Lower resistance at $119.75-$120 and the 200-day moving average easily held. Near-term support remains at $119-$118.75.

Market Analysis – The Spiders Dow Jones Industrial Average ETF (DIA) tested a morning peak of $260.65 with resistance is at $260-$260.50 getting stretched.

Continued closes above the latter would be a slightly bullish development for a run towards $262.

The intraday fade to $258.86 held near-term support at $258.75-$258.25.

The index has been in a mini-trading range the past 6 sessions with a close below $258-$257.50 leading to a possible breakdown.

RSI is in a slight downtrend with support at 55-50. A move below the latter would be a bearish development. Resistance is at 60-65.

The Utilities Select Spider (XLU) was up for the 3rd-time in 4 sessions following the push to $54.59.

Near-term and lower resistance at $54.50-$54.75 held.

A close above the $55 level would be a more bullish development with upside potential to $55.50 and fresh 52-week peaks.

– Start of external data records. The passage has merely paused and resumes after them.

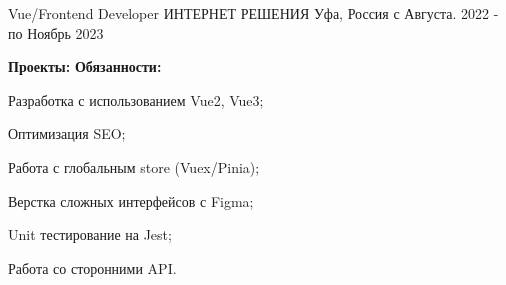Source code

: \begin{cventries}
  \cventry
    {Vue/Frontend Developer} %
    {ИНТЕРНЕТ РЕШЕНИЯ} %
    {Уфа, Россия} %
    {с Августа. 2022 - по Ноябрь 2023} %
    {
      \begin{cvitems} %
        \newline \textbf{Проекты: }
        \newline \textbf{Обязанности:}
        \item {Разработка с использованием Vue2, Vue3;}
        \item {Оптимизация SEO;}
        \item {Работа с глобальным store (Vuex/Pinia);}
        \item {Верстка сложных интерфейсов с Figma;}
        \item {Unit тестирование на Jest;}
        \item {Работа со сторонними API.}
      \end{cvitems}
    }

\end{cventries}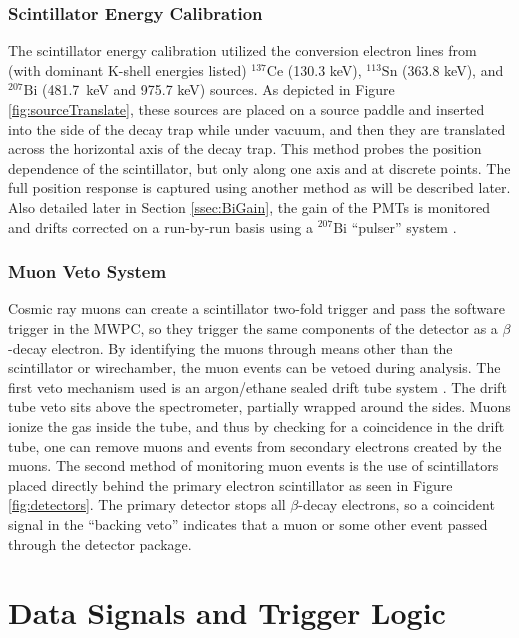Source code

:\subsubsection{Scintillator Energy Calibration} \label{sssec:scintEnCal}

The scintillator energy calibration utilized the conversion electron lines from
(with dominant K-shell energies listed) $^{137}\mathrm{Ce}$
(130.3 keV), $^{113}\mathrm{Sn}$ (363.8 keV), and $^{207}\mathrm{Bi}$ (481.7~keV and 975.7 keV)
sources. As depicted in Figure \ref{fig:sourceTranslate},
these sources are placed on a source paddle and inserted into the side of the
decay trap while under vacuum, and then they are translated across the horizontal axis of the decay
trap. This method probes the position dependence of the scintillator, but only along one axis and
at discrete points. The full position response is captured using another method as will be
described later. Also detailed later in Section \ref{ssec:BiGain}, the gain of the PMTs is monitored
and drifts corrected 
on a run-by-run basis using a $^{207}\mathrm{Bi}$ ``pulser'' system \cite{morris1976stable}.

\subsubsection{Muon Veto System}

Cosmic ray muons can create a scintillator two-fold trigger and pass the software trigger in
the MWPC, so they trigger the same components of the detector as a $\beta$-decay electron. By identifying
the muons through means other than the scintillator or wirechamber, the muon events
can be vetoed during analysis. The first veto mechanism used
is an argon/ethane sealed drift tube system \cite{rios2011sealed}. The drift tube veto sits
above the spectrometer, partially wrapped around the sides. Muons ionize the gas inside the
tube, and thus by checking for a coincidence in the drift tube, one can remove muons
and events from secondary electrons created by the muons. The second method of monitoring
muon events is the use of scintillators placed directly behind the primary
electron scintillator as seen in Figure \ref{fig:detectors}. The primary detector
stops all $\beta$-decay electrons, so a coincident signal in the ``backing veto''
indicates that a muon or some other event passed through the detector package.

\section{Data Signals and Trigger Logic}

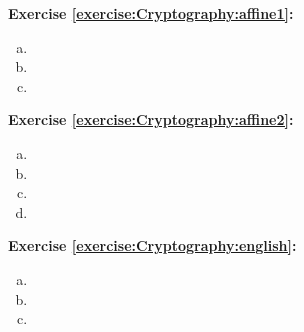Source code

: 
\noindent\textbf{Exercise \ref{exercise:Cryptography:affine1}:}
\begin{enumerate}[(a)]
\item
\item
\item
\end{enumerate}


\noindent\textbf{Exercise \ref{exercise:Cryptography:affine2}:}
\begin{enumerate}[(a)]
\item
\item
\item
\item
\end{enumerate}

\noindent\textbf{Exercise \ref{exercise:Cryptography:english}:}
\begin{enumerate}[(a)]
\item
\item
\item
\end{enumerate}

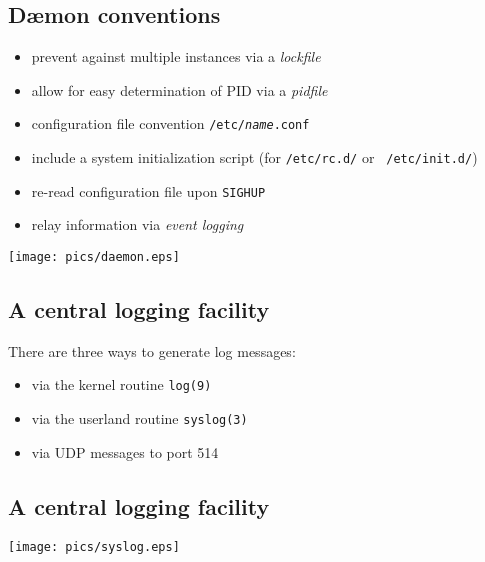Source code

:\documentclass[xga]{xdvislides}
\begin{document}
\subsection{D\ae mon conventions}
\begin{itemize}
	\item prevent against multiple instances via a {\em lockfile}
	\item allow for easy determination of PID via a {\em pidfile}
	\item configuration file convention {\tt /etc/{\em name}.conf}
	\item include a system initialization script (for {\tt /etc/rc.d/} or {\tt
		/etc/init.d/})
	\item re-read configuration file upon {\tt SIGHUP}
	\item relay information via {\em event logging}
\end{itemize}

\vfill
\hfill\texttt{[image: pics/daemon.eps]} \\


\subsection{A central logging facility}

There are three ways to generate log messages:
\begin{itemize}
	\item via the kernel routine {\tt log(9)}
	\item via the userland routine {\tt syslog(3)}
	\item via UDP messages to port 514
\end{itemize}

\subsection{A central logging facility}
\begin{center}
	\texttt{[image: pics/syslog.eps]}
\end{center}
\end{document}
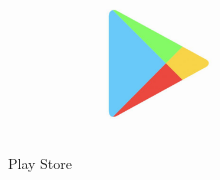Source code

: \begin{figure}[htbp]	
	\centering
	\includegraphics[width=8cm]{immagini/playstore.jpg}
	\caption{Play Store}
	\label{fig:Play Store}
\end{figure}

Support is at $54.25-$54. A close below the latter would confirm a possible short-term double-top.

RSI is back in a slight uptrend with resistance at 60-65.

A move above the latter could lead to a retest of the 70 level and the August highs. Support is at 55-50.

Existing Position Update

QQQ appears to be ready to trade slightly higher.

AMZN looks oversold.

LRCX is the second weakest stock right now and I’m expecting more corrective pressure.

I’m expecting tech to regain minor strength and blue chips to remain congested over the next few sessions.

This should cause overall volatility to subside and cause price to increase to decrease on our premium.